Kita insya Allah punya gagasan sains teknologi cadas yang berpihak pada negeri ini.
Kita punya para guru besar, doktor, sarjana dan praktisi cerdas yang mampu
membangun negeri ini dan telah melakukannya hingga saat ini, berbasis nilai tradisi
religius dan kebangsaan kita. Selain itu semua desain dan sistem pembangunan
negeri wajib dibangun dan diredesain dari sistem nilai reiligius dan lokalitas kita
sendiri. Tidak perlu saya kira seperti saran pemimpin negeri ini memanggil para
manusia karton yang hidup di luar negeri hanya karena tidak sabar dan malahan
menjadi antek-antek asing aseng asong, kecuali mereka memang masih memiliki
semangat religiositas dan kebangsaan untuk membangun negeri ini. Insya Allah
sebenarnya sistem nilai, desain, konstruksi pendidikan, riset dan aksi kebudayaan
telah dilakukan, tetapi semuanya saat ini hanya menjadi lembaran yang memenuhi
rak-rak perpustakaan, laboratorium dan hard disk komputer dan laptop. Bahkan
sistem ekonomi rakyat yang sangat reiligus dan bersifat kebersamaan telah terjadi di
negeri ini, sayangnya selalu saja negara melihat dan memenjara mereka dalam
koridor ekonomi usaha kecil yang tidak boleh menjadi dominan. Orientasi
pembangunan yang terlalu mercusuar dan cenderung meninggalkan rakyatnya demi
yang katanya kemajuan telah menggadaikan kemandirian dan selalu dibincang
dalam bentuk investasi mapun hutang triliunan rupiah. Mengapa misalnya kita tidak
mendorong serta mengonstruksi dengan serius ratusan hingga ribuan cluster
ekonomi rakyat berbasis Koperasi yang benar-benar dimodali, didesain, didampingi
serta diorientasikan menjadi Koperasi Multinasional yang mampu berhadapan di
kancah internasional. Bukannya negara hanya memberi award ketika mereka telah
besar karena usaha mereka sendiri. Inilah kemalasan negara dan mentalitas
birokrasi yang sangat korup karena mereka hanya mementingkan percepatan
masuknya pajak untuk kepentingan pembangunan infrastruktur dan bayar hutang
ribuan triliunan rupiah. Bahkan mental malas itu terbangun lewat tax amnesty
misalnya. Wong jelas-jelas itu mereka pra pengusaha korup yang mayoritas adalah
non pribumi pengemplang pajak tidak mau bayar pajak kok dibela.

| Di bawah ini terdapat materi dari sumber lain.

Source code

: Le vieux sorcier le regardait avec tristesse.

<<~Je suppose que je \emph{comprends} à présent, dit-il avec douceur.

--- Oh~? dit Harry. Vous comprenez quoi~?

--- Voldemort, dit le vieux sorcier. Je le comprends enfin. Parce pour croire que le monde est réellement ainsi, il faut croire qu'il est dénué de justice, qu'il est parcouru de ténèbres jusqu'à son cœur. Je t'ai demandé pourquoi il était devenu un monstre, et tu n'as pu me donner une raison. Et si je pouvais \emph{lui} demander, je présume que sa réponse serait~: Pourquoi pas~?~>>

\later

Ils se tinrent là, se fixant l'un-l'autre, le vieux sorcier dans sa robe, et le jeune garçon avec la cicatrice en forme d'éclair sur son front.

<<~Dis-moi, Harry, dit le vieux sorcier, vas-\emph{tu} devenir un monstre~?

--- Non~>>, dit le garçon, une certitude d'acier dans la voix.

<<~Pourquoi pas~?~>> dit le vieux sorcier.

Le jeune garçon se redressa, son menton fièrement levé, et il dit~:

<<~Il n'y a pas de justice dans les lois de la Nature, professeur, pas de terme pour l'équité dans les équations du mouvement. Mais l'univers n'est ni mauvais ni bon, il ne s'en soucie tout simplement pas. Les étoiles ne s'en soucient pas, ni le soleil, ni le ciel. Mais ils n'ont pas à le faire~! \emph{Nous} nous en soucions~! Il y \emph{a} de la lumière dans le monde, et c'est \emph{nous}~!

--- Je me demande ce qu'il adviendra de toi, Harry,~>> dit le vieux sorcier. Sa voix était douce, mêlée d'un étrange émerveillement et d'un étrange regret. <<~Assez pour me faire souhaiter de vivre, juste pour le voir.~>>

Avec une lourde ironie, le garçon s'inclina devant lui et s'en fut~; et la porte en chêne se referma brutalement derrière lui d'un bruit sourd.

Saatnya kita
membuka semua konstruksi genuine anak negeri dan mempraktikkan secara
simultan. Siap tidak siap, harus siap, kita harus hijrah.

HIJRAH UNTUK NEGERI


Hijrah itu seperti apa? Yang jelas, seperti saya jelaskan di buku 2024: Hijrah untuk
Negeri:
hijrah itu ya bukan hanya seperti dipikirkan secara literal melakukan pergeseran
vektorial dari satu titik a ke titik b, atau perpindahan sebuah situasi x menuju situasi
y, juga perindahan bersifat teknis saja bahkan bila lebih mau dikonseptualkan dan
masuk dalam kerangka institusional merupakan perubahan signifikan untuk
melakukan perbaikan sistem sosial ekonomi politik demi perubahan yang
mengamankan kepentingan keseimbangan dan, nah ini lebih krusial, menjaring
kemungkinan manfaat ekonomi dan politik kenegaraan. Saya malah melihat Hijrah
Rasulullah SAW dan para nabi serta rasul terpilih tidak bisa hanya kita pahami
sebagai perpindahan atas alasan sempit, seperti ekonomi, politik, dan sosiologis
kontekstual sebagaimana gagasan pemikir Barat. Hijrah bagi saya lebih jauh dari itu.

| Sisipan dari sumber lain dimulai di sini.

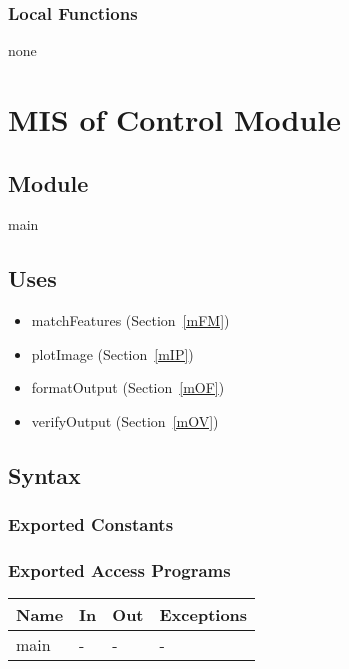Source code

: \documentclass[12pt, titlepage]{article}
\begin{document}
\subsubsection{Local Functions}
none


\section{MIS of Control Module} \label{mC}



\subsection{Module}

main

\subsection{Uses}
\begin{itemize}
  \item matchFeatures (Section~\ref{mFM})
  \item plotImage (Section~\ref{mIP})
  \item formatOutput (Section~\ref{mOF})
  \item verifyOutput (Section~\ref{mOV})
\end{itemize}

\subsection{Syntax}

\subsubsection{Exported Constants}

\subsubsection{Exported Access Programs}

\begin{center}
\begin{tabular}{p{2cm} p{4cm} p{4cm} p{2cm}}
\hline
\textbf{Name} & \textbf{In} & \textbf{Out} & \textbf{Exceptions} \\
\hline
main & - & - & - \\
\hline
\end{tabular}
\end{center}
\end{document}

Hijrah pastilah berhubungan dengan situasi maha penting dari sisi substansi nilai
religiositas yang terkonstruk dari kegelisahan-kegelisahan ideologis sehingga
menyebabkan situasi masyarakat pada titik mengkhawatirkan. Rasulullah
melaksanakan hijrah seperti dijelaskan di atas memang memiliki alasan substansial,
demi terselamatkan nilai-nilai perjuangan Islam itu sendiri atas nama Tuhan. Ahzani
Samin Jazuli mengatakannya sebagai satu metode dari berbagai banyak metode
penyebaran dakwah, juga tentang perhelatan membela kebenaran hakiki, kalaupun
itu juga berkenaan keadilan sosial ekonomi bukan dalam kerangka linieritas
kebahagiaan material semata, apalagi secara politik adalah pembagian kekuasaan
secara demokratis atas nama keinginan rakyat. Hijrah adalah situasi perubahan atas
nama keinginan dogma keimanan yang lebih revolusioner dan mengarah pada
kekuatan aksi konkret, bukan hanya aksi konkret tanpa ruh Ketuhanan.

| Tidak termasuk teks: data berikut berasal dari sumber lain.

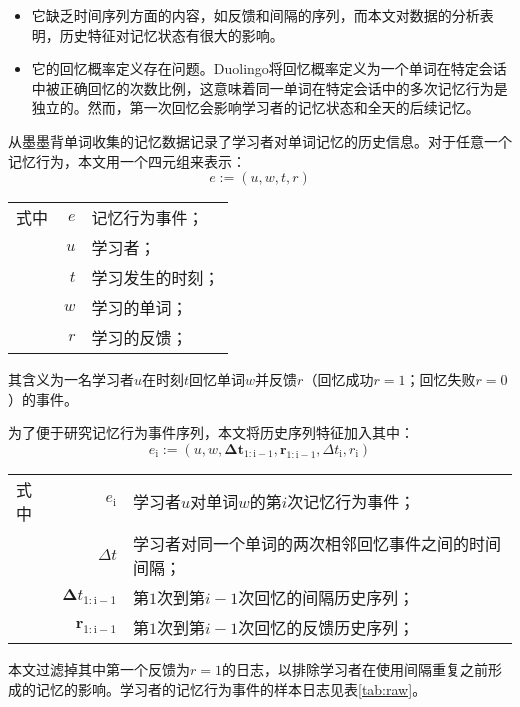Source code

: \begin{itemize}
    \item 它缺乏时间序列方面的内容，如反馈和间隔的序列，而本文对数据的分析表明，历史特征对记忆状态有很大的影响。
    \item 它的回忆概率定义存在问题。Duolingo将回忆概率定义为一个单词在特定会话中被正确回忆的次数比例，这意味着同一单词在特定会话中的多次记忆行为是独立的。然而，第一次回忆会影响学习者的记忆状态和全天的后续记忆。
\end{itemize}

从墨墨背单词收集的记忆数据记录了学习者对单词记忆的历史信息。对于任意一个记忆行为，本文用一个四元组来表示：
\begin{equation}
e :=(u, w, t, r)
\end{equation}
\begin{tabularx}{\textwidth}{@{}l@{\quad}r@{———}X@{}}
    式中& $e$ &记忆行为事件；\\
    &  $u$ &学习者；\\
    &  $t$ &学习发生的时刻；\\
    &  $w$ &学习的单词；\\
    &  $r$ &学习的反馈；
\end{tabularx}\vspace{3.15bp}
其含义为一名学习者$u$在时刻$t$回忆单词$w$并反馈$r$（回忆成功$r=1$；回忆失败$r=0$）的事件。

为了便于研究记忆行为事件序列，本文将历史序列特征加入其中：
\begin{equation}
\label{eqn:event}
e_\mathrm{i} :=(u, w, \bm{\Delta t_\mathrm{1:i-1}}, \bm r_\mathrm{1:i-1} , \Delta t_\mathrm{i} , r_\mathrm{i})
\end{equation}
\begin{tabularx}{\textwidth}{@{}l@{\quad}r@{———}X@{}}
    式中& $e_\mathrm{i}$ &学习者$u$对单词$w$的第$i$次记忆行为事件；\\
    &  $\Delta t$ &学习者对同一个单词的两次相邻回忆事件之间的时间间隔；\\
    &  $\bm \Delta t_\mathrm{1:i-1}$ &第$1$次到第$i-1$次回忆的间隔历史序列；\\
    &  $\bm r_\mathrm{1:i-1}$ &第$1$次到第$i-1$次回忆的反馈历史序列；
\end{tabularx}\vspace{3.15bp}

本文过滤掉其中第一个反馈为$r=1$的日志，以排除学习者在使用间隔重复之前形成的记忆的影响。学习者的记忆行为事件的样本日志见表\ref{tab:raw}。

Seperti apakah Hijrah yang perlu dilakukan? Sebagaimana telah saya jelaskan
panjang lebar di buku 2024:
hal paling penting adalah konsolidasi umat, dan kita telah melakukannya saat ini
melalui 212. Saatnya kita mulai dengan hijrah dari demokrasi liberal menuju Syura,
Musyawarah Mufakat. Musyawarah adalah amanah konstitusi yang harus dijaga
demi menjaga persatuan Indonesia. Founding Fathers kita jelas sekali lebih
mengedepankan musyawarah mufakat dalam keterwakilan, untuk memilih pemimpin
negeri ini, baik eksekutif maupun legislatif. Yang terjadi saat ini adalah sistem
Pemilihan Umum kita adalah Sistem Pemilihan Umum paling Kompetitif, yang
berlawanan dengan sistem musyawarah. Siapa punya nama dan uang dia yang
menang. Belum lagi liberalisasi telah juga merangsek lewat Otonomi Daerah, baik
dari sisi pemerintahan maupun pengelolaan keuangan yang sangat federalistis.
Nyawa kita saat ini harus dipertaruhkan dalam kompetisi head to head, mulai akar
rumput sampai puncak kekuasaan negeri ini. Menjadi wajar bila dekade terakhir ini
betapa banyak wacana ekspansi yang mengarah pada keinginan berbagai wilayah
untuk merdeka, yang dipicu konsep pemerintahan terpisah. Hijrah kedua adalah
hijrah dari ekonomi neoliberal menuju ekonomi kerakyatan berkeadilan sosial. Tidak
dapat disangkal bahwa kita telah terjebak dalam ukuran-ukuran universal numerik
seperti pertumbuhan ekonomi, inflasi, anggaran defisit, nilai uang, harga minyak
dunia. Politik Ekonomi kita juga diarahkan pada sistem Ekonomi Pasar Bebas dan
Korporasi. Mengapa ukuran-ukuran perekonomian dan Politik Ekonomi kita tidak
berkaitan dengan apa yang dicita-citakan founding fathers yaitu keadilan sosial?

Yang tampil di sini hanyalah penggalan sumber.